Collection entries
####################

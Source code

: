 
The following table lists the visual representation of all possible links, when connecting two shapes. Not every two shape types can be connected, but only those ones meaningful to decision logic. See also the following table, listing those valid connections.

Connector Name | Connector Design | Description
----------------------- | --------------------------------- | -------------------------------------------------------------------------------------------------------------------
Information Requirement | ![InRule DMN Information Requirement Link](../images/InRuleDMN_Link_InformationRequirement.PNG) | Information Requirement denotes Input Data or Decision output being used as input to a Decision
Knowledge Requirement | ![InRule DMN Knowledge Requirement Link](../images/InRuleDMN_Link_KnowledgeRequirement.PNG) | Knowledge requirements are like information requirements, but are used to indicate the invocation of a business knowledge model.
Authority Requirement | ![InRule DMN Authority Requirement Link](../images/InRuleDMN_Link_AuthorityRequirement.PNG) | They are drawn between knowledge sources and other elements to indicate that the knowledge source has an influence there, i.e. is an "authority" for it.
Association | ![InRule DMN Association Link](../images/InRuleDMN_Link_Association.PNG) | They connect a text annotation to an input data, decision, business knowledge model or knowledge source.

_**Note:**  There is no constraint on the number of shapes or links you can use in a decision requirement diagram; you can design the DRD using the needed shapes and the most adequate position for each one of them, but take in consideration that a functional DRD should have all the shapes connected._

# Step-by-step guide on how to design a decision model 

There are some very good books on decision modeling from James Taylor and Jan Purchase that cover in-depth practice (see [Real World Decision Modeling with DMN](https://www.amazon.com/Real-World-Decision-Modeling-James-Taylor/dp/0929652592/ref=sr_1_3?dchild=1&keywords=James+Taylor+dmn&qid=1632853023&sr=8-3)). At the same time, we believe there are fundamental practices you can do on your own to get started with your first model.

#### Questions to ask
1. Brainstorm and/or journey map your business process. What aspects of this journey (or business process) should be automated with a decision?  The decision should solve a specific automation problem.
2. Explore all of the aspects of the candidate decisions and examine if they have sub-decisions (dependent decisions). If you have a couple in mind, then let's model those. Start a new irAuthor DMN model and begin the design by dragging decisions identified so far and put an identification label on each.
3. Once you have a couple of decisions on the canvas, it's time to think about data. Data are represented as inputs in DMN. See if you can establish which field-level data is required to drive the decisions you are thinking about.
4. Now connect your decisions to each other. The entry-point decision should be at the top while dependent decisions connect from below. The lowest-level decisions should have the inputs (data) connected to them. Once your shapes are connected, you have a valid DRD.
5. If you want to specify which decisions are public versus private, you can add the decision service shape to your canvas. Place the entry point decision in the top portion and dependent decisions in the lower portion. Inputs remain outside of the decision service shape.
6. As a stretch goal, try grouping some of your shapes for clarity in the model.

####################

> _Task statement_: Copy every record exactly as presented.

> _The completed task_:
Source code

: 
The following table lists the visual representation of all possible links, when connecting two shapes. Not every two shape types can be connected, but only those ones meaningful to decision logic. See also the following table, listing those valid connections.

Connector Name | Connector Design | Description
----------------------- | --------------------------------- | -------------------------------------------------------------------------------------------------------------------
Information Requirement | ![InRule DMN Information Requirement Link](../images/InRuleDMN_Link_InformationRequirement.PNG) | Information Requirement denotes Input Data or Decision output being used as input to a Decision
Knowledge Requirement | ![InRule DMN Knowledge Requirement Link](../images/InRuleDMN_Link_KnowledgeRequirement.PNG) | Knowledge requirements are like information requirements, but are used to indicate the invocation of a business knowledge model.
Authority Requirement | ![InRule DMN Authority Requirement Link](../images/InRuleDMN_Link_AuthorityRequirement.PNG) | They are drawn between knowledge sources and other elements to indicate that the knowledge source has an influence there, i.e. is an "authority" for it.
Association | ![InRule DMN Association Link](../images/InRuleDMN_Link_Association.PNG) | They connect a text annotation to an input data, decision, business knowledge model or knowledge source.

_**Note:**  There is no constraint on the number of shapes or links you can use in a decision requirement diagram; you can design the DRD using the needed shapes and the most adequate position for each one of them, but take in consideration that a functional DRD should have all the shapes connected._

# Step-by-step guide on how to design a decision model 

There are some very good books on decision modeling from James Taylor and Jan Purchase that cover in-depth practice (see [Real World Decision Modeling with DMN](https://www.amazon.com/Real-World-Decision-Modeling-James-Taylor/dp/0929652592/ref=sr_1_3?dchild=1&keywords=James+Taylor+dmn&qid=1632853023&sr=8-3)). At the same time, we believe there are fundamental practices you can do on your own to get started with your first model.

#### Questions to ask
1. Brainstorm and/or journey map your business process. What aspects of this journey (or business process) should be automated with a decision?  The decision should solve a specific automation problem.
2. Explore all of the aspects of the candidate decisions and examine if they have sub-decisions (dependent decisions). If you have a couple in mind, then let's model those. Start a new irAuthor DMN model and begin the design by dragging decisions identified so far and put an identification label on each.
3. Once you have a couple of decisions on the canvas, it's time to think about data. Data are represented as inputs in DMN. See if you can establish which field-level data is required to drive the decisions you are thinking about.
4. Now connect your decisions to each other. The entry-point decision should be at the top while dependent decisions connect from below. The lowest-level decisions should have the inputs (data) connected to them. Once your shapes are connected, you have a valid DRD.
5. If you want to specify which decisions are public versus private, you can add the decision service shape to your canvas. Place the entry point decision in the top portion and dependent decisions in the lower portion. Inputs remain outside of the decision service shape.
6. As a stretch goal, try grouping some of your shapes for clarity in the model.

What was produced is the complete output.